Earlier this year I started trying to pull together some of my #f1datajunkie R-related ramblings together in a book form. The project stalled, but to try to reboot it I’ve started publishing it as a living book over on Leanpub. Several of the chapters are incomplete – with TO DO items sketched in, others are still unpublished. The beauty of the Leanpub model is that if you buy a copy, you continue to get access to all future updated versions of the book. (And my idea is that by getting the book out there as it is, I’ll feel as if there’s more (social) pressure on actually trying to keep up with it…)

I’ll be posting more details about how the Leanpub process works (for me at least) in the next week or two, but for now, here’s a link to the book: Wrangling F1 Data With R: A Data Junkie’s Guide.

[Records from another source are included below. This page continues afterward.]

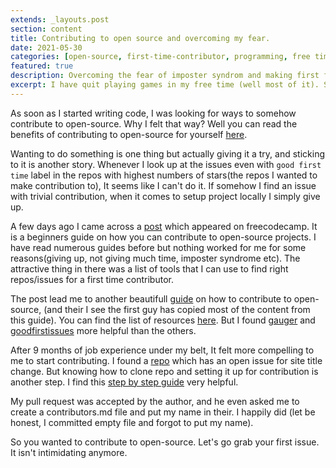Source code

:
 ```yaml
---
extends: _layouts.post
section: content
title: Contributing to open source and overcoming my fear.
date: 2021-05-30
categories: [open-source, first-time-contributor, programming, free time]
featured: true
description: Overcoming the fear of imposter syndrom and making first few commits to an open source project. A guide for first time contributors and new commers.
excerpt: I have quit playing games in my free time (well most of it). So what is a better pastime than contributing a few lines of code(inner peace)?
---
```


As soon as I started writing code, I was looking for ways to somehow contribute to open-source.
Why I felt that way? Well you can read the benefits of contributing to open-source for yourself [here][1].

Wanting to do something is one thing but actually giving it a try, and sticking to it is another story. Whenever I look up at the issues even with `good first time` label in the repos with highest numbers of stars(the repos I wanted to make contribution to), It seems like I can't do it. If somehow I find an issue with trivial contribution, when it comes to setup project locally I simply give up.

A few days ago I came across a [post][2] which appeared on freecodecamp. It is a beginners guide on how you can contribute to open-source projects. I have read numerous guides before but nothing worked for me for some reasons(giving up, not giving much time, imposter syndrome etc). The attractive thing in there was a list of tools that I can use to find right repos/issues for a first time contributor.

The post lead me to another beautifull [guide][3] on how to contribute to open-source, (and their I see the first guy has copied most of the content from this guide). You can find the list of resources [here][4]. But I found [gauger][7] and [goodfirstissues][8] more helpful than the others.

After 9 months of job experience under my belt, It felt more compelling to me to start contributing. I found a [repo][6] which has an open issue for site title change. But knowing how to clone repo and setting it up for contribution is another step. I find this [step by step guide][5] very helpful.

My pull request was accepted by the author, and he even asked me to create a contributors.md file and put my name in their. I happily did (let be honest, I committed empty file and forgot to put my name).

So you wanted to contribute to open-source. Let's go grab your first issue. It isn't intimidating anymore.

[1]: https://opensource.guide/how-to-contribute/#why-contribute-to-open-source
[2]: https://www.freecodecamp.org/news/how-to-contribute-to-open-source-projects-beginners-guide/
[3]: https://opensource.guide/how-to-contribute
[4]: https://opensource.guide/how-to-contribute/#finding-a-project-to-contribute-to
[5]: https://www.dataschool.io/how-to-contribute-on-github/
[6]: https://github.com/chaitak-gorai/blogbook
[7]: https://gauger.io/
[8]: https://goodfirstissues.com/index.html
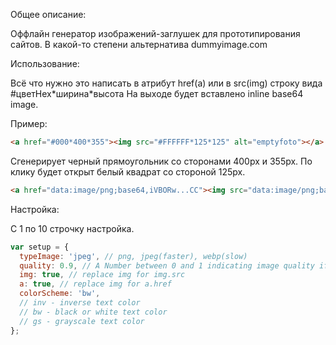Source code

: Общее описание:

Оффлайн генератор изображений-заглушек для прототипирования сайтов.
В какой-то степени альтернатива dummyimage.com 

Использование:

Всё что нужно это написать в атрибут href(a) или в src(img) строку вида #цветHex\*ширина\*высота
На выходе будет вставлено inline base64 image.

Пример:
```html
<a href="#000*400*355"><img src="#FFFFFF*125*125" alt="emptyfoto"></a>
```

Сгенерирует черный прямоугольник со сторонами 400px и 355px. По клику будет открыт белый квадрат со стороной 125px.
```html
<a href="data:image/png;base64,iVBORw...CC"><img src="data:image/png;base64,iVBORw0K...YII=" alt=""></a>
```
Настройка:

С 1 по 10 строчку настройка. 
```javascript
var setup = {
  typeImage: 'jpeg', // png, jpeg(faster), webp(slow)
  quality: 0.9, // A Number between 0 and 1 indicating image quality if the requested type is image/jpeg or image/webp
  img: true, // replace img for img.src
  a: true, // replace img for a.href
  colorScheme: 'bw',
  // inv - inverse text color
  // bw - black or white text color
  // gs - grayscale text color
};
```
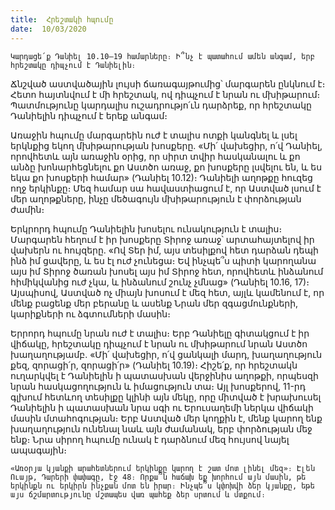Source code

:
 ```yaml
---
title:  Հրեշտակի հպումը
date:  10/03/2020
---
```


`Կարդացե՛ք Դանիել 10.10–19 համարները։ Ի՞նչ է պատահում ամեն անգամ, երբ հրեշտակը դիպչում է Դանիելին։`

Ճնշված աստվածային լույսի ճառագայթումից՝ մարգարեն ընկնում է։ Հետո հայտնվում է մի հրեշտակ, ով դիպչում է նրան ու մխիթարում։ Պատմությունը կարդալիս ուշադրությո՛ւն դարձրեք, որ հրեշտակը Դանիելին դիպչում է երեք անգամ։

Առաջին հպումը մարգարեին ուժ է տալիս ոտքի կանգնել և լսել երկնքից եկող մխիթարության խոսքերը. «Մի՛ վախեցիր, ո՛վ Դանիել, որովհետև այն առաջին օրից, որ սիրտ տվիր հասկանալու և քո անձը խոնարհեցնելու քո Աստծո առաջ, քո խոսքերը լսվելու են, և ես եկա քո խոսքերի համար» (Դանիել 10.12)։ Դանիելի աղոթքը հուզեց ողջ երկինքը։ Մեզ համար սա հավաստիացում է, որ Աստված լսում է մեր աղոթքները, ինչը մեծագույն մխիթարություն է փորձության ժամին։

Երկրորդ հպումը Դանիելին խոսելու ունակություն է տալիս։ Մարգարեն հեղում է իր խոսքերը Տիրոջ առաջ՝ արտահայտելով իր վախերն ու հույզերը. «Ով Տեր իմ, այս տեսիլքով հետ դարձան դեպի ինձ իմ ցավերը, և ես էլ ուժ չունեցա։ Եվ ինչպե՞ս պիտի կարողանա այս իմ Տիրոջ ծառան խոսել այս իմ Տիրոջ հետ, որովհետև ինձանում հիմիկվանից ուժ չկա, և ինձանում շունչ չմնաց» (Դանիել 10.16, 17)։ Այսպիսով, Աստված ոչ միայն խոսում է մեզ հետ, այլև կամենում է, որ մենք բացենք մեր բերանը և ասենք Նրան մեր զգացմունքների, կարիքների ու ձգտումների մասին։

Երրորդ հպումը նրան ուժ է տալիս։ Երբ Դանիելը գիտակցում է իր վիճակը, հրեշտակը դիպչում է նրան ու մխիթարում նրան Աստծո խաղաղությամբ. «Մի՛ վախեցիր, ո՛վ ցանկալի մարդ, խաղաղություն քեզ, զորացի՛ր, զորացի՛ր» (Դանիել 10.19)։ Հիշե՛ք, որ հրեշտակն ուղարկվել է Դանիելին ի պատասխան վերջինիս աղոթքի, որպեսզի նրան հասկացողություն և իմացություն տա։ Այլ խոսքերով, 11-րդ գլխում հետևող տեսիլքը կլինի այն մեկը, որը միտված է խրախուսել Դանիելին ի պատասխան նրա սգի ու Երուսաղեմի ներկա վիճակի մասին մտահոգության։ Երբ Աստված մեր կողքին է, մենք կարող ենք խաղաղություն ունենալ նաև այն ժամանակ, երբ փորձության մեջ ենք։ Նրա սիրող հպումը ունակ է դարձնում մեզ հույսով նայել ապագային։

`«Առօրյա կյանքի արահետներում երկինքը կարող է շատ մոտ լինել մեզ»։ Էլեն Ուայթ, Դարերի փափագը, էջ 48։ Որքա՞ն հաճախ եք խորհում այն մասին, թե երկինքն ու երկիրն ինչքան մոտ են իրար։ Ինչպե՞ս կփոխվի ձեր կյանքը, եթե այս ճշմարտությունը մշտապես վառ պահեք ձեր սրտում և մտքում։`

Here’s the table of contents so far:

  • Foreword
    • A Note on the Data Sources
  • Introduction
    • Preamble
    • What are we trying to do with the data?
    • Choosing the tools
    • The Data Sources
    • Getting the Data into RStudio
    • Example F1 Stats Sites
    • How to Use This Book
    • The Rest of This Book…
  • An Introduction to RStudio and R dataframes
    • Getting Started with RStudio
    • Getting Started with R
    • Summary
  • Getting the data from the Ergast Motor Racing Database API
    • Accessing Data from the ergast API
    • Summary
  • Getting the data from the Ergast Motor Racing Database Download
    • Accessing SQLite from R
    • Asking Questions of the ergast Data
    • Summary
    • Exercises and TO DO
  • Data Scraped from the F1 Website
    • Problems with the Formula One Data
    • How to use the FormulaOne.com alongside the ergast data
  • Reviewing the Practice Sessions
    • The Weekend Starts Here
    • Practice Session Data from the FIA
    • Sector Times
    • FIA Media Centre Timing Sheets
  • A Quick Look at Qualifying
    • Qualifying Session Position Summary Chart
    • Another Look at the Session Tables
    • Ultimate Lap Positions
  • Lapcharts
    • Annotated Lapcharts
  • Race History Charts
    • The Simple Laptime Chart
    • Accumulated Laptimes
    • Gap to Leader Charts
    • The Lapalyzer Session Gap
    • Eventually: The Race History Chart
  • Pit Stop Analysis
    • Pit Stop Data
    • Total pit time per race
    • Pit Stops Over Time
    • Estimating pit loss time
    • Tyre Change Data
  • Career Trajectory
    • The Effect of Age on Performance
    • Statistical Models of Career Trajectories
    • The Age-Productivity Gradient
    • Summary
  • Streakiness
    • Spotting Runs
    • Generating Streak Reports
    • Streak Maps
    • Team Streaks
    • Time to N’th Win
    • TO DO
    • Summary
  • Conclusion
  • Appendix One – Scraping formula1.com Timing Data
  • Appendix Two – FIA Timing Sheets
    • Downloading the FIA timing sheets for a particular race
  • Appendix – Converting the ergast Database to SQLite

If you think you deserve a free copy, let me know… ;-)

2 comments

  1. Robert Young

    The overwhelming truth of F1: a good driver never wins in a bad car. Thus, F1 is one of those cases where historical data, in the stat model sense, doesn’t help much in predicting the future. All you need to know is, which is the best car with the least lousy driver. Lewis Hamilton.

    • Tony Hirst

      Robert –

      That may or may not be true, but it doesn’t stop us doing “sports stats”, displaying trends over seasons,looking for age or locaiton effects, or trying to build simple pace models from laptime data?